* [PROBLEM]:
Within the listing below, locate all lines containing the word "votos". Copy each one.

* [RECORDS FOR PROCESSING]:
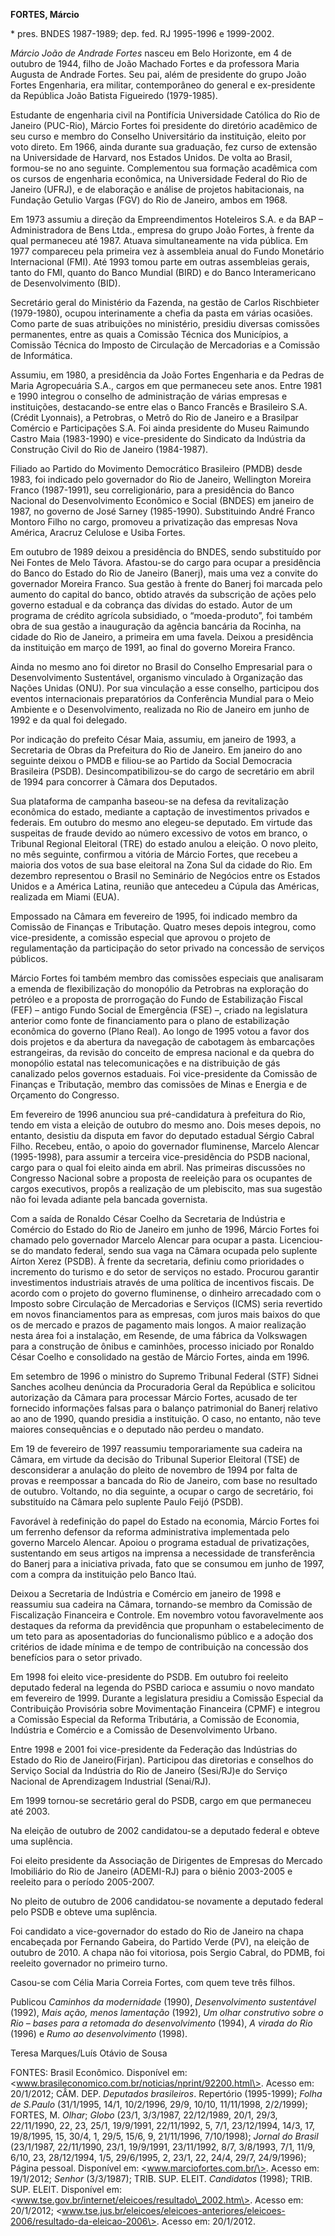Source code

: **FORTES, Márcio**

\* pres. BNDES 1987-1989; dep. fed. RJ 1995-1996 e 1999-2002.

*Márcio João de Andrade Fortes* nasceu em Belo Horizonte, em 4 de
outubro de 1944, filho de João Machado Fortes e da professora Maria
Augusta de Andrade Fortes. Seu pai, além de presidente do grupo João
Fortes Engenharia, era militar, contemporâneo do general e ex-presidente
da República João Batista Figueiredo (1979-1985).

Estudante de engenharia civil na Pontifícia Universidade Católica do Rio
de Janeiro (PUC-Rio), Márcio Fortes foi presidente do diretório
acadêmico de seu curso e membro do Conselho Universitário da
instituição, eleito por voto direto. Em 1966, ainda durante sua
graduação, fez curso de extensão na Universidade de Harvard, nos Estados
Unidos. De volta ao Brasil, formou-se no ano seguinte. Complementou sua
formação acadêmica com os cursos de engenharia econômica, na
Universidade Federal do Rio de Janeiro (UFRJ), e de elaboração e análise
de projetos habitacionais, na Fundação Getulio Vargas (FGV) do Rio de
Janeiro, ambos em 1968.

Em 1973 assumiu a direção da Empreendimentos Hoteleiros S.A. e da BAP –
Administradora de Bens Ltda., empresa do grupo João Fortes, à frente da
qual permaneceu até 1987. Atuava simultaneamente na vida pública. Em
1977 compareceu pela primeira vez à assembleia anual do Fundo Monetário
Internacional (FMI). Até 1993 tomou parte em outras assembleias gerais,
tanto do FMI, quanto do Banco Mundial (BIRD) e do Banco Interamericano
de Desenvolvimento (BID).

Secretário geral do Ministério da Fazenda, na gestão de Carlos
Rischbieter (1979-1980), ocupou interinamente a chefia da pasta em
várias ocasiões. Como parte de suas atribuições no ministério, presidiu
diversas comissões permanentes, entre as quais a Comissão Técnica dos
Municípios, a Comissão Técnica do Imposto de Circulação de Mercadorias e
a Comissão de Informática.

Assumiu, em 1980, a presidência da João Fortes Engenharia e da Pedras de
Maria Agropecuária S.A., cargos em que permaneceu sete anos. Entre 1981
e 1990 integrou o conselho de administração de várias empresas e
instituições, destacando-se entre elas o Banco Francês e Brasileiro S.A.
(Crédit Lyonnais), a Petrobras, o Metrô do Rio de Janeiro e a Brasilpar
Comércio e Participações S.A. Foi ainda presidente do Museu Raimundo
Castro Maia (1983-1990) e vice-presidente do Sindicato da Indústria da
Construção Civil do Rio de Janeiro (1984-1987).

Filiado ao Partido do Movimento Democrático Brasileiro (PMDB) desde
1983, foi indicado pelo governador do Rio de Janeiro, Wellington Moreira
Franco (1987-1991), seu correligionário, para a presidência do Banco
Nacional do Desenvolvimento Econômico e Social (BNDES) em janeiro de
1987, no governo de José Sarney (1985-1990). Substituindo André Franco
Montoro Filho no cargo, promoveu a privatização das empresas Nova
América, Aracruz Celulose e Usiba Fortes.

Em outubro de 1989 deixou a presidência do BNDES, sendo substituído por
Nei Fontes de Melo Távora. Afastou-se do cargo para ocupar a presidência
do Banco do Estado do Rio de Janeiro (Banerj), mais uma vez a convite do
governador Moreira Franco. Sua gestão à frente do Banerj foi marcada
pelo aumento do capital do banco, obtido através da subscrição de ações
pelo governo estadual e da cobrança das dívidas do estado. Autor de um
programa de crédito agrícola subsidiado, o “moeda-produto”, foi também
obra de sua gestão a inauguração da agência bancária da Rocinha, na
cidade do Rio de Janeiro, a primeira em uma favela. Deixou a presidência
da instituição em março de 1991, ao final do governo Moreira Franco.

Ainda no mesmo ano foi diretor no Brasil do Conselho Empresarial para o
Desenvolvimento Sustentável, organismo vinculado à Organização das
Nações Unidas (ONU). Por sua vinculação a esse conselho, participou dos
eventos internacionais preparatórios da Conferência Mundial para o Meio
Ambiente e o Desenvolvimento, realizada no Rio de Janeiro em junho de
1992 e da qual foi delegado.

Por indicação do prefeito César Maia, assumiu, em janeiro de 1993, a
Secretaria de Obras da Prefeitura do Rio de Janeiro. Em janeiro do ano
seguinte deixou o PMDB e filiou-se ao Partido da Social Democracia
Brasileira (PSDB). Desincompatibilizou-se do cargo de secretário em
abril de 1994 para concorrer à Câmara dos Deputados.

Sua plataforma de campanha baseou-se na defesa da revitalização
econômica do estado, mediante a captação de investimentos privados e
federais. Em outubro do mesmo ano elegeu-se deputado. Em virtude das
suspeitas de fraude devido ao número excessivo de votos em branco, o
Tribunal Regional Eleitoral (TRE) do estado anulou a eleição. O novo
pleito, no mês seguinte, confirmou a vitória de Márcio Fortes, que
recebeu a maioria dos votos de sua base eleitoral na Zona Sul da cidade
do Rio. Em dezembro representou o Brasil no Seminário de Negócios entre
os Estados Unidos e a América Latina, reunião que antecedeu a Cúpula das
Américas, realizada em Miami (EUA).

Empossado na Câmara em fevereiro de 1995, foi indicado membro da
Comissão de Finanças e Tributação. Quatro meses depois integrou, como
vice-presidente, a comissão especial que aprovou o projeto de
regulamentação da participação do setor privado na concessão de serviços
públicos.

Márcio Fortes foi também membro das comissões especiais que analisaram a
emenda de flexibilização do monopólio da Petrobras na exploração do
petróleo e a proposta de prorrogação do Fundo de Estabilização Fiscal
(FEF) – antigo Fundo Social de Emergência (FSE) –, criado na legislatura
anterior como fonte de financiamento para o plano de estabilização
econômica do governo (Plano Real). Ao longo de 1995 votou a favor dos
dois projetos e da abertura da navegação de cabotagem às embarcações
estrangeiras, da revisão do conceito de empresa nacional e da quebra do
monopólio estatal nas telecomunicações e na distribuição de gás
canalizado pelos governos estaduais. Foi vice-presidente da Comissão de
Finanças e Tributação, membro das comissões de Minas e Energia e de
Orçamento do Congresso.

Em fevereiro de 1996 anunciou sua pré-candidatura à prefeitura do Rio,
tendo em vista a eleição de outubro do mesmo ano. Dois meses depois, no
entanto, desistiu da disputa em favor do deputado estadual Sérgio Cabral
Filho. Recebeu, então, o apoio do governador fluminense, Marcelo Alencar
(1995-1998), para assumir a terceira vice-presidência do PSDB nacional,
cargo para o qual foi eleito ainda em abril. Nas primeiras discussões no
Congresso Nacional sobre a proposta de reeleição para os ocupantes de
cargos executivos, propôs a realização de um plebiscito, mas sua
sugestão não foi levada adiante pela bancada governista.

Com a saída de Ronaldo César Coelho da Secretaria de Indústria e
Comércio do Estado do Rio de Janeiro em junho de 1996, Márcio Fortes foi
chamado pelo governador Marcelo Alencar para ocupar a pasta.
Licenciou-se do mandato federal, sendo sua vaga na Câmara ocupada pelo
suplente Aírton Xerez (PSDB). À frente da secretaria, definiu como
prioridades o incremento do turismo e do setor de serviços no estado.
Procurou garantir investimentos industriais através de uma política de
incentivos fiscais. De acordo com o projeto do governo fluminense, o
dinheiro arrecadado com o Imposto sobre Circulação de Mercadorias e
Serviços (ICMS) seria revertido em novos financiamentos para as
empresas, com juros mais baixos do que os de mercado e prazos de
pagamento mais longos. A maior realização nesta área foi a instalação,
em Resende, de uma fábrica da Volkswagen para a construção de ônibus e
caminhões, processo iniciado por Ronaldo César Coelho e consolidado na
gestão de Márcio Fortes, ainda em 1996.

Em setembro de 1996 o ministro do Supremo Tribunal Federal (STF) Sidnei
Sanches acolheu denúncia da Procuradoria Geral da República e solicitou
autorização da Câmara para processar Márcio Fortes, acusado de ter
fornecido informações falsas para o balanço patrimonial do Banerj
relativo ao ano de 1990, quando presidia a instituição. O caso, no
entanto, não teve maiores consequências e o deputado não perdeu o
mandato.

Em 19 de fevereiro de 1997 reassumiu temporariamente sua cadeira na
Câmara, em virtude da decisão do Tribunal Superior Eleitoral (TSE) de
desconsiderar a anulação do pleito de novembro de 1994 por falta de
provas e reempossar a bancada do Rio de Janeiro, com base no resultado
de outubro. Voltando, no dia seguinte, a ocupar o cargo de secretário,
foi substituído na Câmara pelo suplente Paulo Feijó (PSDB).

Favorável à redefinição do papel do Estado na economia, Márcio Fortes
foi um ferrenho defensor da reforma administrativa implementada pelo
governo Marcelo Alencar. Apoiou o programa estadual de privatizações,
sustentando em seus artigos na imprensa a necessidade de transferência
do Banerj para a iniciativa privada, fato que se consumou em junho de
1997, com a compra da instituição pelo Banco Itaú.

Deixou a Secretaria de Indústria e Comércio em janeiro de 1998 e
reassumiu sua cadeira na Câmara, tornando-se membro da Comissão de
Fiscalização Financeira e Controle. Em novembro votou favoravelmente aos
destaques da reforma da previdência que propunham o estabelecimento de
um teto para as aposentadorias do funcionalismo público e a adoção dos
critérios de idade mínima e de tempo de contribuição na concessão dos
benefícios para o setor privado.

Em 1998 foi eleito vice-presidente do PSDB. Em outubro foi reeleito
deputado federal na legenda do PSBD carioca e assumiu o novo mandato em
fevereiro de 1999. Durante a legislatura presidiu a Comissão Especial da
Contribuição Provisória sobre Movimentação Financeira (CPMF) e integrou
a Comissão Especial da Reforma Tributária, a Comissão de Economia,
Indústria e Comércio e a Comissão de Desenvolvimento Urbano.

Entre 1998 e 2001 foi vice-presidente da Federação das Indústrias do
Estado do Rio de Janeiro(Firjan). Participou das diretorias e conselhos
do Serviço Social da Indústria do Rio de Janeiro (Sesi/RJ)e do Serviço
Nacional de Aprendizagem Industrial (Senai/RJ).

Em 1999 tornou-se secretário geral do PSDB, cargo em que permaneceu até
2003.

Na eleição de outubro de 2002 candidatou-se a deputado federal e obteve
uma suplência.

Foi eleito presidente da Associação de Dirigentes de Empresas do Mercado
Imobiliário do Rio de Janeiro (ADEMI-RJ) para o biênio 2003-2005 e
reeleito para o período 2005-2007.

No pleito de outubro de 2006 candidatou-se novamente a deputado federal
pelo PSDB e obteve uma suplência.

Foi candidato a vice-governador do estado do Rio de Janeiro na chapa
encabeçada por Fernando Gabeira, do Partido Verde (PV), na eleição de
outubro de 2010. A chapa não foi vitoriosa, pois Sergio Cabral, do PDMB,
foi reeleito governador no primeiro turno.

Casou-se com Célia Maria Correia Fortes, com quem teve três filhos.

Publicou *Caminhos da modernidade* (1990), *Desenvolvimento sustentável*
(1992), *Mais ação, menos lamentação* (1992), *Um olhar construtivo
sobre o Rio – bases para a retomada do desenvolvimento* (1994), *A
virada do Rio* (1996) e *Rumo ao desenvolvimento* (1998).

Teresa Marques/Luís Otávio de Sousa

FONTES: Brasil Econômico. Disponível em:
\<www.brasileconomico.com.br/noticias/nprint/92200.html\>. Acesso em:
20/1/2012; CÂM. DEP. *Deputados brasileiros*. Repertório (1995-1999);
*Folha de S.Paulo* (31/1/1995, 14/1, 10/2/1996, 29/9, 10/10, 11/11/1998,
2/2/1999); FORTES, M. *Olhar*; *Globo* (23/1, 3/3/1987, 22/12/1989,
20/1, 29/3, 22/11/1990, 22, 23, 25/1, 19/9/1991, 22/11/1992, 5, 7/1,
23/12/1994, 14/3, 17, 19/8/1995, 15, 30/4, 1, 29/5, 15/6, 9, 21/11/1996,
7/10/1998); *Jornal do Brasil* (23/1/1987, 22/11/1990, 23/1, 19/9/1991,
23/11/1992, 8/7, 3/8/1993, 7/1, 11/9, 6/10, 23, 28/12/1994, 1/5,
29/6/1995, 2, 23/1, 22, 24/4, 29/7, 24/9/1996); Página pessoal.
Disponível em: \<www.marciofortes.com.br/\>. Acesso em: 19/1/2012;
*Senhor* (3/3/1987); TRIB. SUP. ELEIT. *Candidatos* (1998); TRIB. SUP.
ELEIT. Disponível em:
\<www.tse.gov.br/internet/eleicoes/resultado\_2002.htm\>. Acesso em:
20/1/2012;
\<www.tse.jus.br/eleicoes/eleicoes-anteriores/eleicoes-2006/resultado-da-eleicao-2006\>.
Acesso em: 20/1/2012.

* [ANSWER]:
suspeitas de fraude devido ao número excessivo de votos em branco, o
recebeu a maioria dos votos de sua base eleitoral na Zona Sul da cidade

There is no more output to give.